Two areas of asset pricing that we always keep an eye on in an attempt to decipher the market’s next move are US Treasuries and the oil patch. Let’s take a look at the current oil market and the commodity sector. Falling oil prices indicate lessening demand and therefore a lagging economy. In a nasty selloff oil is now down 11% in the last 3 weeks. There are rumors of major oil focused hedge funds liquidating or taking all risk off of their books as the price of oil swiftly moves lower. All of this while copper takes a tumble too. A falling oil price (and copper for that matter) does not bode well for the economy, high yield stocks or the stock market. When we talk weak commodities our thoughts immediately turn to China. The recent selloff in the commodity sector is being linked to a tightening of monetary conditions in China. A crackdown by the Chinese government is leading to higher interest rates and a tightening of the money supply in an effort to deleverage the economy. That, in turn, leads to lower commodity prices as China is one of the world’s largest consumers of commodities. A slowdown in China needs to be on our radar.

We have also been seeing a drift lower in hard data on the US economy. This data has been dragging since the failure of Trump & Co. to repeal Obama Care the first time in March. It seems that the market is waiting on some good to come out of Washington DC. We should never count on anything to come out of Washington DC.

The market is stuck in consolidation mode. In spite of recent data on a slowing economy we still expect the market to break out of its recent range to the upside and in favor of the bulls. More often than not when a market consolidates a major move it breaks out of that pattern the same way that it came into it. It’s all about momentum and the animal spirits of the market. That would mean we break out to the upside. There are lots of negatives about like weak US data, a Chinese slowdown and massive insider selling by US Corporate executives but the market refuses to break down. Many astute investors are warning about valuations in the market and are taking down risk.  They could be forced to chase the market higher adding fuel to the fire of animal spirits.

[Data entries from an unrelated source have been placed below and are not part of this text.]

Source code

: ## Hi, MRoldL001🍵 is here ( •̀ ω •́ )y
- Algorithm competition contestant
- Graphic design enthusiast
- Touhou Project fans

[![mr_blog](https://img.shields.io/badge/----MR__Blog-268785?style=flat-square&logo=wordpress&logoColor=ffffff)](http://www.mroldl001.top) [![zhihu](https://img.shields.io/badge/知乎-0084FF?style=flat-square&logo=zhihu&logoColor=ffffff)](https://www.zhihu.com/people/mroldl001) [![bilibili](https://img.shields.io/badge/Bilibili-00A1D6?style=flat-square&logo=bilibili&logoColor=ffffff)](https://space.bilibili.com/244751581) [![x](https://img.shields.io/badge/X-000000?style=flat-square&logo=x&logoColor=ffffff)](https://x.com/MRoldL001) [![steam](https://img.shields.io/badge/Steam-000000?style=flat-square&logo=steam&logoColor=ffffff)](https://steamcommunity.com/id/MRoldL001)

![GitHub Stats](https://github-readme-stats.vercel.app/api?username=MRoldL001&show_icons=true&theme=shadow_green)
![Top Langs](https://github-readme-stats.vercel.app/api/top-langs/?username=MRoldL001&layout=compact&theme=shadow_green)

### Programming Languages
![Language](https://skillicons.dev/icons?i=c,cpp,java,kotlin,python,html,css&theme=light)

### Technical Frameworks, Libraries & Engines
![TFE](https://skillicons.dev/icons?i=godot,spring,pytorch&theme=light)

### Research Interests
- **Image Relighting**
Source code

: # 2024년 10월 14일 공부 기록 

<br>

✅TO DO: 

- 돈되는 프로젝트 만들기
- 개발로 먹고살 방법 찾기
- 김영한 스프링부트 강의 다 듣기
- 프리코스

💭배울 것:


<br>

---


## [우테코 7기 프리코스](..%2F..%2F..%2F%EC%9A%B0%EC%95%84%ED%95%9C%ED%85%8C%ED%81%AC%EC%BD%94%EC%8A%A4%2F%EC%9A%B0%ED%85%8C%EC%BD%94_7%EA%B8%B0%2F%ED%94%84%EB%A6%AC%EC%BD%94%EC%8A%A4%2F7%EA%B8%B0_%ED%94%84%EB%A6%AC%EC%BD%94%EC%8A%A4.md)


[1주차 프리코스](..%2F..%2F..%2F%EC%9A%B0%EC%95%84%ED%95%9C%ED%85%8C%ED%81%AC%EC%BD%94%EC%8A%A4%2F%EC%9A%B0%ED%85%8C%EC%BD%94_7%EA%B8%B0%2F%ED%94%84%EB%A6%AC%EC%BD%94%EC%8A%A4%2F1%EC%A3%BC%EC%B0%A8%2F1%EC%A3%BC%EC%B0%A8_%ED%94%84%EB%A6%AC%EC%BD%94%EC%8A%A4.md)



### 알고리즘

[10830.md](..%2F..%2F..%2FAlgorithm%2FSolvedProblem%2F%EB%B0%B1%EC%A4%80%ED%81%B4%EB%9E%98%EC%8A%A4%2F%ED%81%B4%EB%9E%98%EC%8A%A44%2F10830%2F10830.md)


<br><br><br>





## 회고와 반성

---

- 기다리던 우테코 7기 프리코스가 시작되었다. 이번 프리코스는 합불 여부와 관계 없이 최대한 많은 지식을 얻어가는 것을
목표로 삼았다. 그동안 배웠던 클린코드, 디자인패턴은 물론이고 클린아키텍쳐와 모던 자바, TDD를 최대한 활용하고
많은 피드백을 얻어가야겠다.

There is currently a massive speculative fervor in the crypto currencies like Bit Coin and Ethereum. A speculative fever has broken out and it is suspected that a lot of that money is coming out of China as capital controls are implemented and from Japan where a tax on investing in crypto currencies is going to be waived soon. Please approach with caution! This market is moving fast.

This may be a bit too inside baseball but the lack of volatility is important to watch. One of the most popular trades on the street over the last few years has been to sell volatility. Massive selling of volatility compresses the price of volatility, the numbers of players executing this strategy increases with the trade’s success and it brings in more and more investors to the trade. The word is that 95% of the float in VXX (Volatility ETN) is being used to short volatility. Ladies and gentlemen 30% would be large, but 95%!! The boat is listing to port as too many investors are in on this trade. This will explode violently in their faces. We don’t know when but it will. It always does. The risk parity trade and the selling of volatility combined with the reliance on passive investing ETF’s with High Frequency Trading market makers create a structural weakness in the market and will at some point create an opportunity for those with cash when the time comes. Forewarned is forearmed.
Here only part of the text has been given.